Meet Multifaceted Loretta Lee: One of TNCS’s New Lower Elementary Teachers!

Given its progressive, inquiry-based bent, it’s no surprise that The New Century School attracts some very special educators, as we have seen over the years. The 2019–2020 school year boasts several new faces, all of whom will be profiled by Immersed. Today’s post, though, is all about Loretta Lee, who has a 2nd- and 3rd-grade homeroom and teaches English Language Arts (ELA) and Global Studies to the 2nd- through 4th-grade cohort.

Background

IMG_0773Right off the bat, Ms. Lee identifies herself as an educator. This avocation seems to be central to who she is (although it’s not the only way she sees herself). “I have been teaching since the late 1970s,” she said. “One of the reasons I’ve stayed in the profession as long as I have is that I consider myself a lifelong learner. I enjoy learning new ways to teach and new techniques, and I’ve been give the opportunity in most schools that I’ve worked in to be able to grow in all sorts of different ways, like sitting on hiring committees, running book clubs, and so on.”

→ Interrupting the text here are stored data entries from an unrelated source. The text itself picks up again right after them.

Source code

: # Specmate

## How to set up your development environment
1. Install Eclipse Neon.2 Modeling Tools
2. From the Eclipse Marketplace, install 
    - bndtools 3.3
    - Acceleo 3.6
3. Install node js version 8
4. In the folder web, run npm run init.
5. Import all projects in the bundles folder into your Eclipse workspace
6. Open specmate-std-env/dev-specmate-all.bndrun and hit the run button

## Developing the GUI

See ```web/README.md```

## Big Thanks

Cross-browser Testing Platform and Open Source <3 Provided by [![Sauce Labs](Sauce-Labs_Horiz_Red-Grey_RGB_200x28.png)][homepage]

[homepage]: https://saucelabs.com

She also explains that she has seen education trends come and go and has clear notions of what works and what doesn’t:

I’ve seen a full gamut of what’s going on in education. One of the things I’ve chosen to be here at TNCS is the progressive nature of the school and the ability to meet kids where they are. That’s not true in all schools, and that’s one of the things that definitely drew me here. I’ve been in places that really embrace that, and I’ve been at schools that really don’t.

She earned an undergraduate degree in early childhood education in Boston and went on to obtain a graduate degree at University of Wisconsin in Madison, where her major was Educational Law and Policy Studies. In support of these studies, she testified at senate assembly meetings as well as served as an intern on a committee for how monies were spent in public schools. She also created curricula for incarcerated youth. “Oftentimes what happens to those poor kids is that their education stops as soon as they get incarcerated,” she explained. “We put together a curriculum so that when they came back out, at least one thing was in place for them.”

At TNCS

Ms. Lee brings a rich background of experience to her classroom, and this becomes a valuable asset not just to her lucky students but to her as a teacher as well, as she explains. “One of the benefits that comes with age is knowing yourself well enough to know what fits. I don’t think you know that when you’re very young and just starting out. So this is where my career journey has led me.”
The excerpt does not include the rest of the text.